In Morningstar’s recently-released list of 10 high-conviction stocks, there are two energy companies which have high star ratings. They are Apache Corporation (NYSE:APA) and Devon Energy Corp (NYSE:DVN). Since the beginning of the year, both Apache and Devon have increased 7.5% and 15.7%, respectively, lagging the S&P 500’s return of nearly 17.2%. Let’s take a closer look to determine whether or not we should invest in those two energy companies at their current trading prices.
Apache – strong balance sheet and cheap valuation
At the end of 2012, Apache Corporation (NYSE:APA) had total proved reserves of around 2.9 billion BOE, and around 28% of its total proved reserves were in the Permian Basin and 19% was in Canada. In the first quarter of 2013, Apache Corporation (NYSE:APA)’s revenue experienced a decline of more than 10% to $4 billion while net income came in at $698 million, or $1.76 per share, lower than net income of $778 million, or $2 per share in the first quarter last year. In the first quarter, the company managed to increase global production to nearly 782,000 BOE per day, mainly attributable to a 45% rise in North American onshore liquids output.
What makes Apache Corporation (NYSE:APA) interesting is the plan to divest as much as $4 billion in assets by the end of 2013. The company would use $2 billion of proceeds to pay down the debt and the remaining $2 billion to buy back its shares. The company is focusing on a much stronger balance sheet although it already has a conservative capital structure. As of March 2013, it had nearly $32 billion in equity, $248 million in cash, and nearly $12.5 billion in total debt. At $84.40 per share, Apache Corporation (NYSE:APA) is worth nearly $33 billion on the market. The market values the company quite cheaply at only 3.72 times EV/EBITDA.
Devon – undervalued by the market
Devon Energy Corp (NYSE:DVN) focuses its operations in North American onshore, with total proved reserves of more than 2.96 billion BOE at the end of 2012. Most of its proved reserves, more than 1 billion BOE, or 35.7% of the total proved reserves, were in Barnett Shale in the U.S. The Canadian Oil Sands ranked second, with 528 million BOE in the total proved reserves. What I like about the company is its aggressive divestment of the international and deepwater assets. Fool contributor Daniel Miller wrote that the company has divested around $10 billion in assets, and its recent focus on U.S. and Canadian assets hasn’t been recognized by the market.

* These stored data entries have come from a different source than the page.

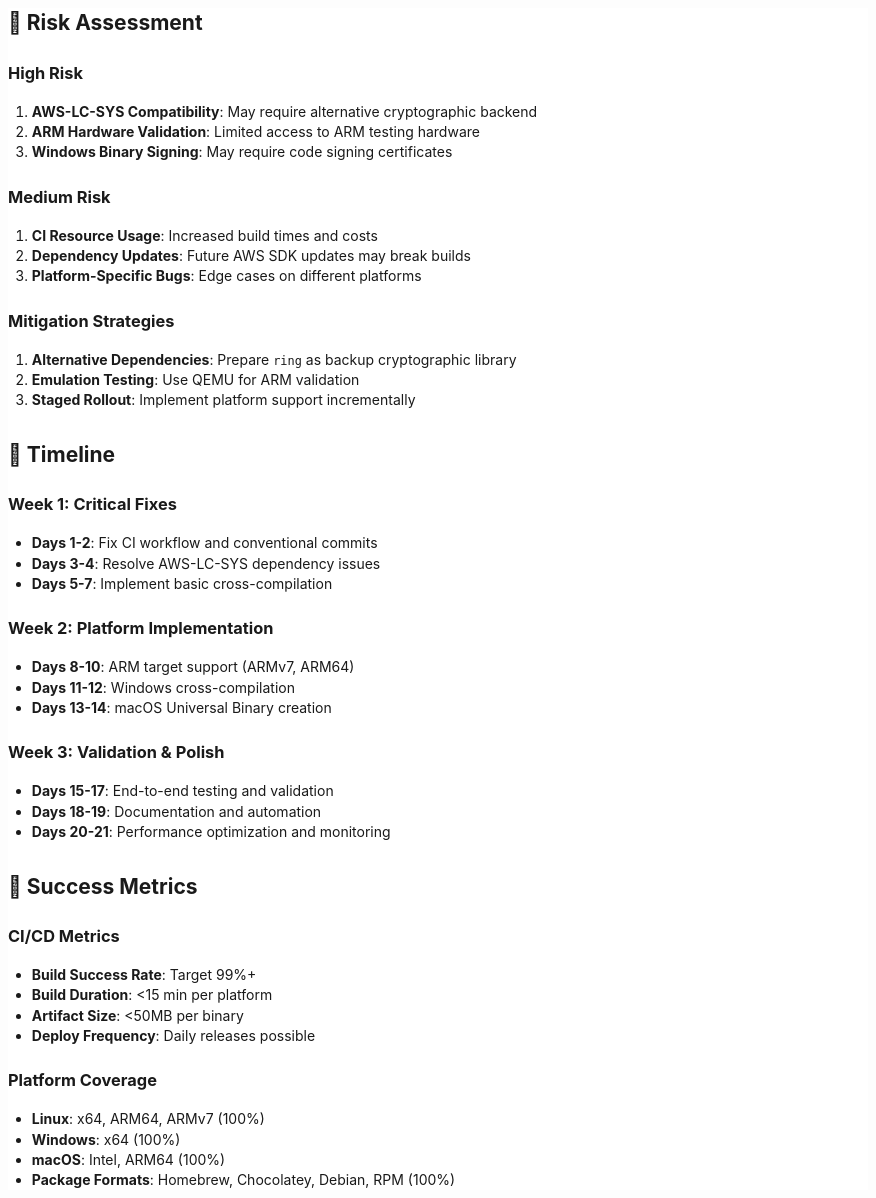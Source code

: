 ## 🚨 Risk Assessment

### High Risk
1. **AWS-LC-SYS Compatibility**: May require alternative cryptographic backend
2. **ARM Hardware Validation**: Limited access to ARM testing hardware
3. **Windows Binary Signing**: May require code signing certificates

### Medium Risk
1. **CI Resource Usage**: Increased build times and costs
2. **Dependency Updates**: Future AWS SDK updates may break builds
3. **Platform-Specific Bugs**: Edge cases on different platforms

### Mitigation Strategies
1. **Alternative Dependencies**: Prepare `ring` as backup cryptographic library
2. **Emulation Testing**: Use QEMU for ARM validation
3. **Staged Rollout**: Implement platform support incrementally

## 📅 Timeline

### Week 1: Critical Fixes
- **Days 1-2**: Fix CI workflow and conventional commits
- **Days 3-4**: Resolve AWS-LC-SYS dependency issues
- **Days 5-7**: Implement basic cross-compilation

### Week 2: Platform Implementation
- **Days 8-10**: ARM target support (ARMv7, ARM64)
- **Days 11-12**: Windows cross-compilation
- **Days 13-14**: macOS Universal Binary creation

### Week 3: Validation & Polish
- **Days 15-17**: End-to-end testing and validation
- **Days 18-19**: Documentation and automation
- **Days 20-21**: Performance optimization and monitoring

## 🎯 Success Metrics

### CI/CD Metrics
- **Build Success Rate**: Target 99%+
- **Build Duration**: <15 min per platform
- **Artifact Size**: <50MB per binary
- **Deploy Frequency**: Daily releases possible

### Platform Coverage
- **Linux**: x64, ARM64, ARMv7 (100%)
- **Windows**: x64 (100%)
- **macOS**: Intel, ARM64 (100%)
- **Package Formats**: Homebrew, Chocolatey, Debian, RPM (100%)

Like Apache, Devon Energy Corp (NYSE:DVN) has quite a strong balance sheet. As of March 2013, it had more than $19.7 billion in total stockholders’ equity, $6.5 billion in cash and short-term investments, and $12.2 billion in both long and short-term debt. Devon Energy Corp (NYSE:DVN) is trading at around $60.20 per share with a total market cap of nearly $24.5 billion. The market values Devon Energy Corp (NYSE:DVN) at around 6.53 times EV/EBITDA.